Rendered images with source text:
⟨
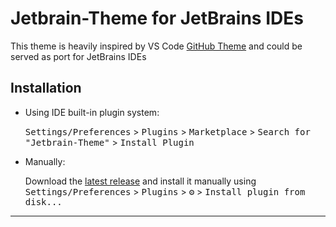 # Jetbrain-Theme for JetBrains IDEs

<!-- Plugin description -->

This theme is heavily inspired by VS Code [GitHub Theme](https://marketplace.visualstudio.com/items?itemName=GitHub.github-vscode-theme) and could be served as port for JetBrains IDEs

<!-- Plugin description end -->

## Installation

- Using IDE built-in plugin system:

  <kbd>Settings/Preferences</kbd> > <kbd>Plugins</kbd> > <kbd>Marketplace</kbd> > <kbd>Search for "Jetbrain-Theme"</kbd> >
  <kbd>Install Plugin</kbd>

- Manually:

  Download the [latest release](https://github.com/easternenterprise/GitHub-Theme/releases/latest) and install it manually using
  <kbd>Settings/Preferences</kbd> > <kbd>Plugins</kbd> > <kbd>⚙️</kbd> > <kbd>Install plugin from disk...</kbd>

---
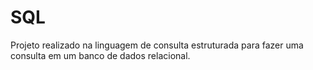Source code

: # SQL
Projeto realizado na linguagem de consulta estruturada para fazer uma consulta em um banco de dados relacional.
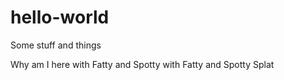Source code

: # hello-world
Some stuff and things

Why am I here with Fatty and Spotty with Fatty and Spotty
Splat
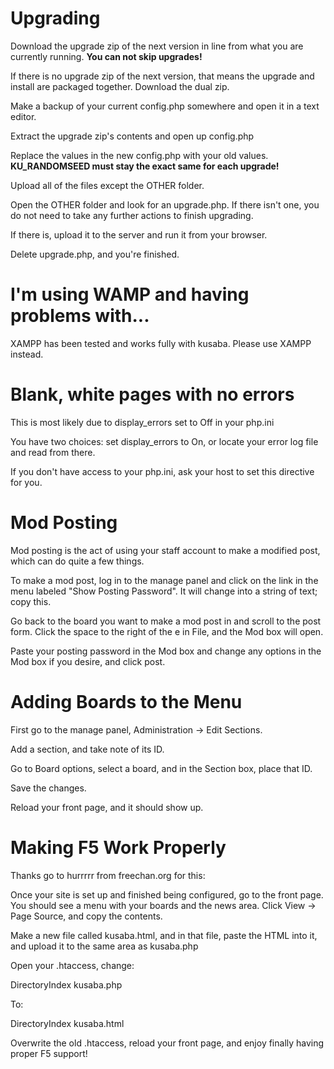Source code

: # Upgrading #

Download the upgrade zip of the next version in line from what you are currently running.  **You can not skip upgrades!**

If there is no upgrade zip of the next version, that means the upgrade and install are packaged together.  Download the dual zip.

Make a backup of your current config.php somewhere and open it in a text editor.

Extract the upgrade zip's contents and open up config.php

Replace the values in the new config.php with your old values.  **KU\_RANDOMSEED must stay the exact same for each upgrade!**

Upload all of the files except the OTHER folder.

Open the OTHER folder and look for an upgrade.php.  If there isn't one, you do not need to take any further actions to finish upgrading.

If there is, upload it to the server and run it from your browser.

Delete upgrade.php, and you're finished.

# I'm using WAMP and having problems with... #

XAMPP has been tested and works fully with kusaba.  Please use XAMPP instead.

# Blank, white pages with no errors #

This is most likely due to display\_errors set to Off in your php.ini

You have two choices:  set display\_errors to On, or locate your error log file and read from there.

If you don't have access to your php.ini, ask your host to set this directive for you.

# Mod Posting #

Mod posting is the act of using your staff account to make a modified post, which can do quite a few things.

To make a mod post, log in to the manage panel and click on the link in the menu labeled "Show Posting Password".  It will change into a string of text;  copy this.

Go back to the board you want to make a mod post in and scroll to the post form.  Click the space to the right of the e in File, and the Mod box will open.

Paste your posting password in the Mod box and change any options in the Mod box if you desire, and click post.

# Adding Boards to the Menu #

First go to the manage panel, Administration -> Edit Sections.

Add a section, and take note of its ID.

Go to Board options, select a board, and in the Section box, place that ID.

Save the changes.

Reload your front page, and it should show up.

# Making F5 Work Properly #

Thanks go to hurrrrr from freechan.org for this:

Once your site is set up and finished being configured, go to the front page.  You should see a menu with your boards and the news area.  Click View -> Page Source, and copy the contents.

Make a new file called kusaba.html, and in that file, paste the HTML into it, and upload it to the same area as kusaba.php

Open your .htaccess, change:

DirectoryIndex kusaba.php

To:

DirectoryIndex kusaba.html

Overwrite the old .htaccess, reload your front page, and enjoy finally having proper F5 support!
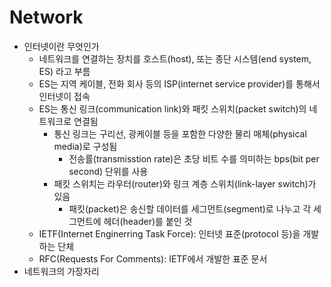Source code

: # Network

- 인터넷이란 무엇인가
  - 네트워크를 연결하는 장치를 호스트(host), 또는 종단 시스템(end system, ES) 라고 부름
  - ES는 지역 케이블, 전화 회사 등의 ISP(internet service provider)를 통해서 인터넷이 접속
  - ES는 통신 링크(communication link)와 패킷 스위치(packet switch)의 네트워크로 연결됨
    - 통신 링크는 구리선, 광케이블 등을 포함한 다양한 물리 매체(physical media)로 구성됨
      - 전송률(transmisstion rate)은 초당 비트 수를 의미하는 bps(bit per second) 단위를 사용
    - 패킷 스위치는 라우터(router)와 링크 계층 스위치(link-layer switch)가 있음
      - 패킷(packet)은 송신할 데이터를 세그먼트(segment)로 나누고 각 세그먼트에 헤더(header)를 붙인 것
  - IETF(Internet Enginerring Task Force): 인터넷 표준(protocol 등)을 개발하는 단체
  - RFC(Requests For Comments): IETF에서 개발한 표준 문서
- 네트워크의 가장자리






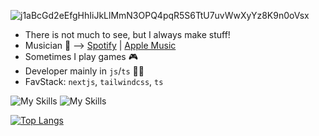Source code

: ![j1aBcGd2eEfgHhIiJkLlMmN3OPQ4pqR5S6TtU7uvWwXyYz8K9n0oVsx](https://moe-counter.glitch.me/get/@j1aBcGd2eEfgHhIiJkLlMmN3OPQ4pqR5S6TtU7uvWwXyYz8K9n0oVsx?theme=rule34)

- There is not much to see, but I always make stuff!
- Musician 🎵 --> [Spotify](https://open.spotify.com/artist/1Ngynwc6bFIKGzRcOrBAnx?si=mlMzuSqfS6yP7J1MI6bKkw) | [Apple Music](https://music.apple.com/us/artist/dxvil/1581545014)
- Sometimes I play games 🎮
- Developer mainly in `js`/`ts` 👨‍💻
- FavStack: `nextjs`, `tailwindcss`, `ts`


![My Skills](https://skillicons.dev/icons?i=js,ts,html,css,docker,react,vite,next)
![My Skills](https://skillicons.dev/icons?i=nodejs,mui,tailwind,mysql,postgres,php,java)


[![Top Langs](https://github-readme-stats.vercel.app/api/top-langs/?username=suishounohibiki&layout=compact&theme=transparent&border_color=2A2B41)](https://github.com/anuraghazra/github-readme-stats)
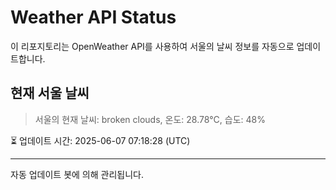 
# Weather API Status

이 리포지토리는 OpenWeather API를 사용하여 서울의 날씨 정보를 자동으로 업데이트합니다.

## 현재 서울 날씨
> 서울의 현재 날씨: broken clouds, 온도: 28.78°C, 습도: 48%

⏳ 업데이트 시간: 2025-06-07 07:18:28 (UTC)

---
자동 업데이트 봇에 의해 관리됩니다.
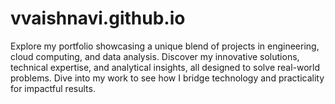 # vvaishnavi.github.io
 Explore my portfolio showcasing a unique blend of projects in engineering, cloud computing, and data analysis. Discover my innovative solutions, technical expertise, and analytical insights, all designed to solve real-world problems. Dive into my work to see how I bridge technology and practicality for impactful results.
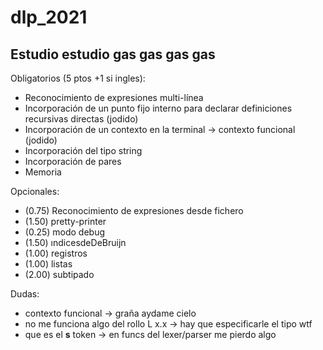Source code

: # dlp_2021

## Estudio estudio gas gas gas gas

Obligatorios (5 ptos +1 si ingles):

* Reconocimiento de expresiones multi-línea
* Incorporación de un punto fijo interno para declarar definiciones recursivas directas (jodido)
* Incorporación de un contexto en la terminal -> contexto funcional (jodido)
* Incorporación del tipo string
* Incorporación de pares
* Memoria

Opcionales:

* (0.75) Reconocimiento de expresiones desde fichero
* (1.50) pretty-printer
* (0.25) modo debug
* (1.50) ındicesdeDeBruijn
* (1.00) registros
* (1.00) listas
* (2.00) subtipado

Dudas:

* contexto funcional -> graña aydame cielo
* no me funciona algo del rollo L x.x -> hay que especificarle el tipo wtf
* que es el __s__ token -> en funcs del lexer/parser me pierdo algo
⟩
— Required work —
An exact copy of all the entries is required, and it must contain no pictures.

— Exercise solution —
 # Jetbrain-Theme for JetBrains IDEs

<!-- Plugin description -->

This theme is heavily inspired by VS Code [GitHub Theme](https://marketplace.visualstudio.com/items?itemName=GitHub.github-vscode-theme) and could be served as port for JetBrains IDEs

<!-- Plugin description end -->

## Installation

- Using IDE built-in plugin system:

  <kbd>Settings/Preferences</kbd> > <kbd>Plugins</kbd> > <kbd>Marketplace</kbd> > <kbd>Search for "Jetbrain-Theme"</kbd> >
  <kbd>Install Plugin</kbd>

- Manually:

  Download the [latest release](https://github.com/easternenterprise/GitHub-Theme/releases/latest) and install it manually using
  <kbd>Settings/Preferences</kbd> > <kbd>Plugins</kbd> > <kbd>⚙️</kbd> > <kbd>Install plugin from disk...</kbd>

---
Source code

: # SQL
Projeto realizado na linguagem de consulta estruturada para fazer uma consulta em um banco de dados relacional.
Source code

: # hello-world
Some stuff and things

Why am I here with Fatty and Spotty with Fatty and Spotty
Splat
Source code

: # Upgrading #

Download the upgrade zip of the next version in line from what you are currently running.  **You can not skip upgrades!**

If there is no upgrade zip of the next version, that means the upgrade and install are packaged together.  Download the dual zip.

Make a backup of your current config.php somewhere and open it in a text editor.

Extract the upgrade zip's contents and open up config.php

Replace the values in the new config.php with your old values.  **KU\_RANDOMSEED must stay the exact same for each upgrade!**

Upload all of the files except the OTHER folder.

Open the OTHER folder and look for an upgrade.php.  If there isn't one, you do not need to take any further actions to finish upgrading.

If there is, upload it to the server and run it from your browser.

Delete upgrade.php, and you're finished.

# I'm using WAMP and having problems with... #

XAMPP has been tested and works fully with kusaba.  Please use XAMPP instead.

# Blank, white pages with no errors #

This is most likely due to display\_errors set to Off in your php.ini

You have two choices:  set display\_errors to On, or locate your error log file and read from there.

If you don't have access to your php.ini, ask your host to set this directive for you.

# Mod Posting #

Mod posting is the act of using your staff account to make a modified post, which can do quite a few things.

To make a mod post, log in to the manage panel and click on the link in the menu labeled "Show Posting Password".  It will change into a string of text;  copy this.

Go back to the board you want to make a mod post in and scroll to the post form.  Click the space to the right of the e in File, and the Mod box will open.

Paste your posting password in the Mod box and change any options in the Mod box if you desire, and click post.

# Adding Boards to the Menu #

First go to the manage panel, Administration -> Edit Sections.

Add a section, and take note of its ID.

Go to Board options, select a board, and in the Section box, place that ID.

Save the changes.

Reload your front page, and it should show up.

# Making F5 Work Properly #

Thanks go to hurrrrr from freechan.org for this:

Once your site is set up and finished being configured, go to the front page.  You should see a menu with your boards and the news area.  Click View -> Page Source, and copy the contents.

Make a new file called kusaba.html, and in that file, paste the HTML into it, and upload it to the same area as kusaba.php

Open your .htaccess, change:

DirectoryIndex kusaba.php

To:

DirectoryIndex kusaba.html

Overwrite the old .htaccess, reload your front page, and enjoy finally having proper F5 support!
Source code

: # Network

- 인터넷이란 무엇인가
  - 네트워크를 연결하는 장치를 호스트(host), 또는 종단 시스템(end system, ES) 라고 부름
  - ES는 지역 케이블, 전화 회사 등의 ISP(internet service provider)를 통해서 인터넷이 접속
  - ES는 통신 링크(communication link)와 패킷 스위치(packet switch)의 네트워크로 연결됨
    - 통신 링크는 구리선, 광케이블 등을 포함한 다양한 물리 매체(physical media)로 구성됨
      - 전송률(transmisstion rate)은 초당 비트 수를 의미하는 bps(bit per second) 단위를 사용
    - 패킷 스위치는 라우터(router)와 링크 계층 스위치(link-layer switch)가 있음
      - 패킷(packet)은 송신할 데이터를 세그먼트(segment)로 나누고 각 세그먼트에 헤더(header)를 붙인 것
  - IETF(Internet Enginerring Task Force): 인터넷 표준(protocol 등)을 개발하는 단체
  - RFC(Requests For Comments): IETF에서 개발한 표준 문서
- 네트워크의 가장자리






Source code

: ![j1aBcGd2eEfgHhIiJkLlMmN3OPQ4pqR5S6TtU7uvWwXyYz8K9n0oVsx](https://moe-counter.glitch.me/get/@j1aBcGd2eEfgHhIiJkLlMmN3OPQ4pqR5S6TtU7uvWwXyYz8K9n0oVsx?theme=rule34)

- There is not much to see, but I always make stuff!
- Musician 🎵 --> [Spotify](https://open.spotify.com/artist/1Ngynwc6bFIKGzRcOrBAnx?si=mlMzuSqfS6yP7J1MI6bKkw) | [Apple Music](https://music.apple.com/us/artist/dxvil/1581545014)
- Sometimes I play games 🎮
- Developer mainly in `js`/`ts` 👨‍💻
- FavStack: `nextjs`, `tailwindcss`, `ts`


![My Skills](https://skillicons.dev/icons?i=js,ts,html,css,docker,react,vite,next)
![My Skills](https://skillicons.dev/icons?i=nodejs,mui,tailwind,mysql,postgres,php,java)


[![Top Langs](https://github-readme-stats.vercel.app/api/top-langs/?username=suishounohibiki&layout=compact&theme=transparent&border_color=2A2B41)](https://github.com/anuraghazra/github-readme-stats)
# Weather API Status

이 리포지토리는 OpenWeather API를 사용하여 서울의 날씨 정보를 자동으로 업데이트합니다.

## 현재 서울 날씨
> 서울의 현재 날씨: broken clouds, 온도: 28.78°C, 습도: 48%

⏳ 업데이트 시간: 2025-06-07 07:18:28 (UTC)

---
자동 업데이트 봇에 의해 관리됩니다.
 # vvaishnavi.github.io
 Explore my portfolio showcasing a unique blend of projects in engineering, cloud computing, and data analysis. Discover my innovative solutions, technical expertise, and analytical insights, all designed to solve real-world problems. Dive into my work to see how I bridge technology and practicality for impactful results.
Source code

: # dlp_2021

## Estudio estudio gas gas gas gas

Obligatorios (5 ptos +1 si ingles):

* Reconocimiento de expresiones multi-línea
* Incorporación de un punto fijo interno para declarar definiciones recursivas directas (jodido)
* Incorporación de un contexto en la terminal -> contexto funcional (jodido)
* Incorporación del tipo string
* Incorporación de pares
* Memoria

Opcionales:

* (0.75) Reconocimiento de expresiones desde fichero
* (1.50) pretty-printer
* (0.25) modo debug
* (1.50) ındicesdeDeBruijn
* (1.00) registros
* (1.00) listas
* (2.00) subtipado

Dudas:

* contexto funcional -> graña aydame cielo
* no me funciona algo del rollo L x.x -> hay que especificarle el tipo wtf
* que es el __s__ token -> en funcs del lexer/parser me pierdo algo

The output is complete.